- Born: Frederick Snare December 4, 1862
- Died: September 27, 1946 (aged 83) Havana, Cuba
- Children: Frederick Snare Jr.
- Engineering career
- Practice name: Snare & Triest Company (1900-1920s); Frederick Snare Corporation (1920s);

= Frederick Snare =

Contracting engineer (1862–1946)

Frederick Snare (December 4, 1862 – September 27, 1946) was an American engineer and international construction contractor.

==Career==
After an unsuccessful contracting business in 1885 in Huntingdon, he relocated to Philadelphia and established a new contracting firm. Frederick Snare and Wolfgang Gustav Triest established the Snare & Triest Company in 1898. The Snare & Triest Company was incorporated in 1900, with Snare as the President. The Snare & Triest Company became the Frederick Snare Corporation in the 1920s. Snare's company operated in the United States, Cuba, Peru, Argentina, Columbia, and Panama. It grew to become one of Latin America's major contractual engineering firms.

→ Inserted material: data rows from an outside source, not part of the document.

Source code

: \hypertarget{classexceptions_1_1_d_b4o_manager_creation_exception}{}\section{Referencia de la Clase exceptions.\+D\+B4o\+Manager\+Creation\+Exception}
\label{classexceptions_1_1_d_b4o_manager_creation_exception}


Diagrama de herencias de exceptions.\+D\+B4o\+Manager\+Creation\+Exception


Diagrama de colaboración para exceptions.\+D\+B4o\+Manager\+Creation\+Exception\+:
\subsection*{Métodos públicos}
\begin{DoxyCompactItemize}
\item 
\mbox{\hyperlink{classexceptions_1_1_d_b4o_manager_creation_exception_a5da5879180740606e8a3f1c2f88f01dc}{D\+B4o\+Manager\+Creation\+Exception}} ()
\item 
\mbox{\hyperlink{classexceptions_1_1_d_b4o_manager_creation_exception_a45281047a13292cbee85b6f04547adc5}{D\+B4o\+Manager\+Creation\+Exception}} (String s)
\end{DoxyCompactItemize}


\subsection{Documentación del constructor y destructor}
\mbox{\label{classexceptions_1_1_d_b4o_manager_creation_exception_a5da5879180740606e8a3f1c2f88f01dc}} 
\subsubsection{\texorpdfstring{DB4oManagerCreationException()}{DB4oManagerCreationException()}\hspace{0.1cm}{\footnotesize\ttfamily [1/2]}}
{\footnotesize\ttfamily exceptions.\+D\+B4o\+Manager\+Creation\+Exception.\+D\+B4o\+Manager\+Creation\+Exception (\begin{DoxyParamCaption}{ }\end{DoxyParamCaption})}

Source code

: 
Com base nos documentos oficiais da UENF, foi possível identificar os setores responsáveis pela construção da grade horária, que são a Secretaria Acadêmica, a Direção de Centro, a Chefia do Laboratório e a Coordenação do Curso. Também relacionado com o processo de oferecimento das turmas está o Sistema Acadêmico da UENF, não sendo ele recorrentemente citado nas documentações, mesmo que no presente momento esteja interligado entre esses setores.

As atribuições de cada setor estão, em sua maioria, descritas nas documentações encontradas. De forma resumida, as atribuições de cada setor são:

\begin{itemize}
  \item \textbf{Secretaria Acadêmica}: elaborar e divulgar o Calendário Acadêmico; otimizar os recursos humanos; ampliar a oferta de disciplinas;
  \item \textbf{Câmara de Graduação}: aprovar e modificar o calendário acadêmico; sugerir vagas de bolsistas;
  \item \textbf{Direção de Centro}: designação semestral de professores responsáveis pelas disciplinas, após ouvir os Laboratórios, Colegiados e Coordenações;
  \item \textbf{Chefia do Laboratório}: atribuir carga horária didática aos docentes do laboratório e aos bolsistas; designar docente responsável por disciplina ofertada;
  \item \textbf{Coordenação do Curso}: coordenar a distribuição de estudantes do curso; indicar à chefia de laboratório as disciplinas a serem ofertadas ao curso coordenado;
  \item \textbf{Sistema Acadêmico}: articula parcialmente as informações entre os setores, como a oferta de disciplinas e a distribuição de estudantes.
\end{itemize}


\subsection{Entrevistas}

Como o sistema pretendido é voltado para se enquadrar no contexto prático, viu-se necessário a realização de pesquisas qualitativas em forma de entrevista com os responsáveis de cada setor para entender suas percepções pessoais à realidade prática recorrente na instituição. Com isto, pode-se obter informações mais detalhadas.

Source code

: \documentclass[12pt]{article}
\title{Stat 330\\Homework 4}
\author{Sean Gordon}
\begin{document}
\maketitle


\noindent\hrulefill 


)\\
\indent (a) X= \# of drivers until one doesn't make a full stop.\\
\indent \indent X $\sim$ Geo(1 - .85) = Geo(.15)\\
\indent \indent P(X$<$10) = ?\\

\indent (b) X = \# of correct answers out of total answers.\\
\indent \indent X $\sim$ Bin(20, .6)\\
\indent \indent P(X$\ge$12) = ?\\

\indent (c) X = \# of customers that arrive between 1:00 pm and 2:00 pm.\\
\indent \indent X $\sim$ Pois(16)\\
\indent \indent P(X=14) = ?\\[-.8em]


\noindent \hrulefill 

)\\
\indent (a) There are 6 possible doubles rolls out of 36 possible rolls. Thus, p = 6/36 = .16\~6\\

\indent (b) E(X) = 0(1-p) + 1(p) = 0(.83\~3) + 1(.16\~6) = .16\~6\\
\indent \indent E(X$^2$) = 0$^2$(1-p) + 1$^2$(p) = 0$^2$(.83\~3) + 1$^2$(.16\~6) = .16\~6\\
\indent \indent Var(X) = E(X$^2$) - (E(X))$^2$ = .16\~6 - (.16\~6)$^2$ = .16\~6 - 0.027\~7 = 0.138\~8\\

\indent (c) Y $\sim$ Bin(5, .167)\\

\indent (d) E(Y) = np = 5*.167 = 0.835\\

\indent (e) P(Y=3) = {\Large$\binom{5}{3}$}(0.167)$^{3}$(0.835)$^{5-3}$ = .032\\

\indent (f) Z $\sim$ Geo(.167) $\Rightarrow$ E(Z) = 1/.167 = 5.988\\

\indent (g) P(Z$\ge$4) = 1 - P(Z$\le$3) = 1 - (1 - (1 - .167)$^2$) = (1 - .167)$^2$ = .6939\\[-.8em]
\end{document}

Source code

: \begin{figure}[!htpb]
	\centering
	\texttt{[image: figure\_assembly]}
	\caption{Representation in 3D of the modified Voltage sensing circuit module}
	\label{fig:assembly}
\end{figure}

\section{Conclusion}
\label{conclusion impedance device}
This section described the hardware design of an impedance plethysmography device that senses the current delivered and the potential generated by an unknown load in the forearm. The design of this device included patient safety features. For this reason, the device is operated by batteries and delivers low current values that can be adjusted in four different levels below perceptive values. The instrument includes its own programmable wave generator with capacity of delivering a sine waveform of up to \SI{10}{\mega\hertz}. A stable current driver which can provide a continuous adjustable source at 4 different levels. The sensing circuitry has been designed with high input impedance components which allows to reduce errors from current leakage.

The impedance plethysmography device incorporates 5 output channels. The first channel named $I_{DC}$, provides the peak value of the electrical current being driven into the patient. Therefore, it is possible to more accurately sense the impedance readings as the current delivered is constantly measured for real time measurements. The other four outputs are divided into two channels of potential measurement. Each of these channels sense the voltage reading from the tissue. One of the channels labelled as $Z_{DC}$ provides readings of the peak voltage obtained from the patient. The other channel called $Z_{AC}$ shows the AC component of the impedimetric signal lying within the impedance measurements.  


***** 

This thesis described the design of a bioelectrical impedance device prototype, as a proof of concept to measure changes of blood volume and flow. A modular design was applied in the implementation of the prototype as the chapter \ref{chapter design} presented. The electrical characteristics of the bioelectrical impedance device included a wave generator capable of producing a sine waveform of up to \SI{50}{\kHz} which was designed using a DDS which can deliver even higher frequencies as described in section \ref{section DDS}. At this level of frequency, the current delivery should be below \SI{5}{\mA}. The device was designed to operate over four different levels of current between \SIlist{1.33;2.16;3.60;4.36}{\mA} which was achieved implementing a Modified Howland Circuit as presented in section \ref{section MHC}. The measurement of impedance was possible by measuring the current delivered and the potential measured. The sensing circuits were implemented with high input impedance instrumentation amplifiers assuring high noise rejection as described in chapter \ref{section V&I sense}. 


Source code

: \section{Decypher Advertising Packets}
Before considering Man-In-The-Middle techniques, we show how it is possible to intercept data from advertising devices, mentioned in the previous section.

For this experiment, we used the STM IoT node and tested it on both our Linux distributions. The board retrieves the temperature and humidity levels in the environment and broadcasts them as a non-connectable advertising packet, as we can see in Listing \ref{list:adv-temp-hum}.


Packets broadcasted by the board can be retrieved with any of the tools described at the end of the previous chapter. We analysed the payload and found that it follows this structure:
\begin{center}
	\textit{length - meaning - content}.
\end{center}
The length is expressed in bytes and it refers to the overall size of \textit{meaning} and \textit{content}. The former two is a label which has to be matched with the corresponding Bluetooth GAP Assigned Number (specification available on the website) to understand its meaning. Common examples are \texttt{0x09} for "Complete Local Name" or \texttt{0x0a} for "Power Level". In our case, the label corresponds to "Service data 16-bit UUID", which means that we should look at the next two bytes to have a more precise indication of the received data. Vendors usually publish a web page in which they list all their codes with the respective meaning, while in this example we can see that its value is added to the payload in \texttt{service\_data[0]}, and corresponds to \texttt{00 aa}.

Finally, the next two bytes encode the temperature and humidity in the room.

The biggest project was Guri Dam in 1963, with another bigger companies as: Merrit Chapman & Scott, Morrison Knudsen, Kaiser Constructors and others.

In Havana, he constructed a country club after a group of American and British residents, led by Snare, arrived in 1911 and purchased an estate in Marianao. The original country club that Snare had established was renamed the Havana Biltmore Yacht and Country Club by the 1930s.

==Golf==
In 1922 and 1925, he won the Seniors' Golf Championship, an annual tournament of the United States Seniors Golf Association. Snare was a member of the Garden City Golf Club and National Golf Links of America. In 1927, he captained the United States Expeditionary Golf Forces at the first annual triangular international tournament in England.

==Death==
Frederick Snare died on September 22, 1946, at the Anglo-American Hospital in Havana, Cuba.